Available records ->
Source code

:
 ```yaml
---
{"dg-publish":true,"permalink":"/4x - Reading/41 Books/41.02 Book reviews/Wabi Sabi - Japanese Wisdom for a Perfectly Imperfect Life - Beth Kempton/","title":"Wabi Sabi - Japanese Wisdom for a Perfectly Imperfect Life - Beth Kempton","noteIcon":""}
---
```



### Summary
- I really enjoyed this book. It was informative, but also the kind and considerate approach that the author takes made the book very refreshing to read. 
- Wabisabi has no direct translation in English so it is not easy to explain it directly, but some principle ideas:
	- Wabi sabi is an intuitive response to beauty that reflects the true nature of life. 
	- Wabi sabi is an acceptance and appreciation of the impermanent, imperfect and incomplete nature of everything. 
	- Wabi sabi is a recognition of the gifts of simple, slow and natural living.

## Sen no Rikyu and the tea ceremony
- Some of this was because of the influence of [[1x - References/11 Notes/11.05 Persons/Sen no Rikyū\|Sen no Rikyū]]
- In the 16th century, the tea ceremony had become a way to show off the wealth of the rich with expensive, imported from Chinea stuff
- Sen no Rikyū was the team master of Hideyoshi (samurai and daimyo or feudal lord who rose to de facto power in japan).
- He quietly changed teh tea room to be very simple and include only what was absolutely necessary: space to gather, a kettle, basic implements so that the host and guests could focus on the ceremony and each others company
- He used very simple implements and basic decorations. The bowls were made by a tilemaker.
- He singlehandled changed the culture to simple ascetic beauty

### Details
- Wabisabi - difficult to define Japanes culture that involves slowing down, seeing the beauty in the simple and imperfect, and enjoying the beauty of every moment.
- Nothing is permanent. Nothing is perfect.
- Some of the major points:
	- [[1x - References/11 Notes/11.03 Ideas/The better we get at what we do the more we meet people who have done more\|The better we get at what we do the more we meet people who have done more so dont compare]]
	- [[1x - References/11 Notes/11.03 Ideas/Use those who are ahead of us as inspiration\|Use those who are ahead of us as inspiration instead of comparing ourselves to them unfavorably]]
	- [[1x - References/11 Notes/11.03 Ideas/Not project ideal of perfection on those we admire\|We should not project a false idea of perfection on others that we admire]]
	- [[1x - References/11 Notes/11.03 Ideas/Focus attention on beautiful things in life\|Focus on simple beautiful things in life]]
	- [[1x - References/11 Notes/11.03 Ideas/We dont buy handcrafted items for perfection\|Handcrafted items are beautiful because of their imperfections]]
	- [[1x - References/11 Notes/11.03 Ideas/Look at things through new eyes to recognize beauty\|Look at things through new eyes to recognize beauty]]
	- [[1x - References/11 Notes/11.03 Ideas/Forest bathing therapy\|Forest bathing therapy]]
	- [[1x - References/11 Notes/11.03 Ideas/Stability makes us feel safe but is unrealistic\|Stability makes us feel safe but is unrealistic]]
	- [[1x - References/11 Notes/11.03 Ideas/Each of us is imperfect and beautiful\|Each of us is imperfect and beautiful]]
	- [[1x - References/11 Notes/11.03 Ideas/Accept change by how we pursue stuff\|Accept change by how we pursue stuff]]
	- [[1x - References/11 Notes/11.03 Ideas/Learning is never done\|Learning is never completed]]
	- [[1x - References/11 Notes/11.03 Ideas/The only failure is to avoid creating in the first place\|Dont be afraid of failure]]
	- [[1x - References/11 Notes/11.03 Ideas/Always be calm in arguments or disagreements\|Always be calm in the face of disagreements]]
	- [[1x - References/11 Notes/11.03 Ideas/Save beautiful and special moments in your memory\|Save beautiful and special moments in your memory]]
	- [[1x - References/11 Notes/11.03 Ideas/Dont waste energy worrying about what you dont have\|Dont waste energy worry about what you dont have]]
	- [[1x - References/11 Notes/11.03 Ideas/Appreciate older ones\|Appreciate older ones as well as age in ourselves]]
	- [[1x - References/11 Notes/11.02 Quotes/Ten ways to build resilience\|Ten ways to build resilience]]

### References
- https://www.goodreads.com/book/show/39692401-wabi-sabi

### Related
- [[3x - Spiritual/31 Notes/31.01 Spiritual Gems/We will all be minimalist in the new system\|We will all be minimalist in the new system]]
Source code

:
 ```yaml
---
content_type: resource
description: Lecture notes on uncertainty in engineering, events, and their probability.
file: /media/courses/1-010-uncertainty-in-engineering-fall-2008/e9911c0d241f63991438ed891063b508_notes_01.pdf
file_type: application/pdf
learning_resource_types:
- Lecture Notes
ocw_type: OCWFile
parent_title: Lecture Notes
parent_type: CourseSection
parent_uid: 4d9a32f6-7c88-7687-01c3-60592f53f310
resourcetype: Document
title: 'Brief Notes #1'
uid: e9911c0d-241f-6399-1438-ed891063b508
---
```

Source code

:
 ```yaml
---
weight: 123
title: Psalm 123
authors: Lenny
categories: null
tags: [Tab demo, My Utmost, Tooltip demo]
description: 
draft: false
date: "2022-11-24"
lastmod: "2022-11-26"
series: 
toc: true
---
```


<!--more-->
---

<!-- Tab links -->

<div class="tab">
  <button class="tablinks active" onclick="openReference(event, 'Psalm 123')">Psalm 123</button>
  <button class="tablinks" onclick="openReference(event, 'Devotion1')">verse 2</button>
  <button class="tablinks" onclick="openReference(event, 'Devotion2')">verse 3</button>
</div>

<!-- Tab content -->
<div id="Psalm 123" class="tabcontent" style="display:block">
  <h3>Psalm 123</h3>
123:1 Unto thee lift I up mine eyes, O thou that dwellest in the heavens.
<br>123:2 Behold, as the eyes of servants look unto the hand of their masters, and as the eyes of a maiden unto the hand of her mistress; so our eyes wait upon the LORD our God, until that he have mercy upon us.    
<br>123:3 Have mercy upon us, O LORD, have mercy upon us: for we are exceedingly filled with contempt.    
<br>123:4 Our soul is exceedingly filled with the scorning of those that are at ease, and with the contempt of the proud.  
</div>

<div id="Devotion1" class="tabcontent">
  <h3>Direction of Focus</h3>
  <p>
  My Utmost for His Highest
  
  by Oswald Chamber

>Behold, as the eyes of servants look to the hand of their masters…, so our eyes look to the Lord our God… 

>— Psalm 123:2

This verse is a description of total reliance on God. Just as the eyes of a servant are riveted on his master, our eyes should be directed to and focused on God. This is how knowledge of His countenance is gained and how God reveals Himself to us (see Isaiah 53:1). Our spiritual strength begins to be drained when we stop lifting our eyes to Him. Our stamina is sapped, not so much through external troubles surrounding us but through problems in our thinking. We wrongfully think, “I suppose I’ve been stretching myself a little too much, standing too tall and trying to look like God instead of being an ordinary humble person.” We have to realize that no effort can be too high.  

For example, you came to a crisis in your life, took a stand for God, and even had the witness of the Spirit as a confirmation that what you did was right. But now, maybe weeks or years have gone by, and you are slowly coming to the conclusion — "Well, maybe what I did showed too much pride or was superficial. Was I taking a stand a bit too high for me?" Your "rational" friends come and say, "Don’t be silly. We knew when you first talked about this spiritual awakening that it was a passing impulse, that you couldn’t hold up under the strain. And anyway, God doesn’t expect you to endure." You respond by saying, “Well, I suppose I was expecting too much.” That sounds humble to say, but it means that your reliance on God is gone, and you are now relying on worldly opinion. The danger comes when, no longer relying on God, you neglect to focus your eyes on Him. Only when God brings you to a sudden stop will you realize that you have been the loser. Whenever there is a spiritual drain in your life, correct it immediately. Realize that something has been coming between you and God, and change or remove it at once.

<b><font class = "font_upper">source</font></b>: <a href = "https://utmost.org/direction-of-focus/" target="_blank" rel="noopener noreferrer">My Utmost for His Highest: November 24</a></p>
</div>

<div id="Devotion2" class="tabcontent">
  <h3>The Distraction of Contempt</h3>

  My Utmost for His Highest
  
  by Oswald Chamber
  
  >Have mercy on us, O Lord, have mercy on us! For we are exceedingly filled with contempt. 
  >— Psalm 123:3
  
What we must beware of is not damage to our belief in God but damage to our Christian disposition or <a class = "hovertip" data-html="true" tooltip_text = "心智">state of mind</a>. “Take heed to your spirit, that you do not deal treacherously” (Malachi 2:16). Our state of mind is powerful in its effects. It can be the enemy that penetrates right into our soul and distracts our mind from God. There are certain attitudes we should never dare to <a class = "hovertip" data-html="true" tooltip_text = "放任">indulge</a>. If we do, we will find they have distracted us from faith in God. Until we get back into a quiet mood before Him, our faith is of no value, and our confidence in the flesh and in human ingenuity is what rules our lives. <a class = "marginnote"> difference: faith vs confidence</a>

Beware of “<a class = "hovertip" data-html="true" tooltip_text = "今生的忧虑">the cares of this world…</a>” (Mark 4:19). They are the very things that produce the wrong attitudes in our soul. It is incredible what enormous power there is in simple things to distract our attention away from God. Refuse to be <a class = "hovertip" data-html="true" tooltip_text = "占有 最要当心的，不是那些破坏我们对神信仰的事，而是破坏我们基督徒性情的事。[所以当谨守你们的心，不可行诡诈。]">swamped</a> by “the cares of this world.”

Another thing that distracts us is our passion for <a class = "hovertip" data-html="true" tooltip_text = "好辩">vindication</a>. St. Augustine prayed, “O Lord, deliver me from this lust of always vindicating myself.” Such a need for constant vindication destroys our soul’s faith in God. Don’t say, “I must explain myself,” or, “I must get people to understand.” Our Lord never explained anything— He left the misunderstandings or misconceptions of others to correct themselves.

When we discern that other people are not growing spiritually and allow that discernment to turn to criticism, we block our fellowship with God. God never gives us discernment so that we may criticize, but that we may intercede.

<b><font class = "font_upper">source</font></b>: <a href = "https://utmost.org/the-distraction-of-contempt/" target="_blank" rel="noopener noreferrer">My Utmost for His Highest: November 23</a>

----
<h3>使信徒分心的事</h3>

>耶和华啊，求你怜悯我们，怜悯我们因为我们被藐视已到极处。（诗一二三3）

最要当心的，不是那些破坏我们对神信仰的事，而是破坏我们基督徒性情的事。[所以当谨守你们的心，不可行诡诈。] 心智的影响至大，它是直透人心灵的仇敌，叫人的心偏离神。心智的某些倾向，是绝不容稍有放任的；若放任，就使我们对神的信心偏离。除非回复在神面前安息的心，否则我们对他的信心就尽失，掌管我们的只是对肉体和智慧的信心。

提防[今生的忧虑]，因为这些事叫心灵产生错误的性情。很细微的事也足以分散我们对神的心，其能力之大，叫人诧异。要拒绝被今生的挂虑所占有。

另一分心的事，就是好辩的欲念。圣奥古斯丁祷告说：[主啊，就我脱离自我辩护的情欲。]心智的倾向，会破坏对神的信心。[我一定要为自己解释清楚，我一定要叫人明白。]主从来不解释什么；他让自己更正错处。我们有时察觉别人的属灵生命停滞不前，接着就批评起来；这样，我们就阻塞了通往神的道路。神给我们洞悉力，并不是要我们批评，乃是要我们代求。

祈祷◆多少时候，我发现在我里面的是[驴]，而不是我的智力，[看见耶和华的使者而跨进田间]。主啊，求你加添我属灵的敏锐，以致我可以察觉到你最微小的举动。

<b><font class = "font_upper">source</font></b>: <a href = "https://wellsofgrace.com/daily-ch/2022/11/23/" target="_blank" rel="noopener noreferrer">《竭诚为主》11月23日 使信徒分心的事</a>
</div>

Work item -> Pick out each line above that includes "upon" and show it.

Your solution ->
<br>123:2 Behold, as the eyes of servants look unto the hand of their masters, and as the eyes of a maiden unto the hand of her mistress; so our eyes wait upon the LORD our God, until that he have mercy upon us.    
<br>123:3 Have mercy upon us, O LORD, have mercy upon us: for we are exceedingly filled with contempt.    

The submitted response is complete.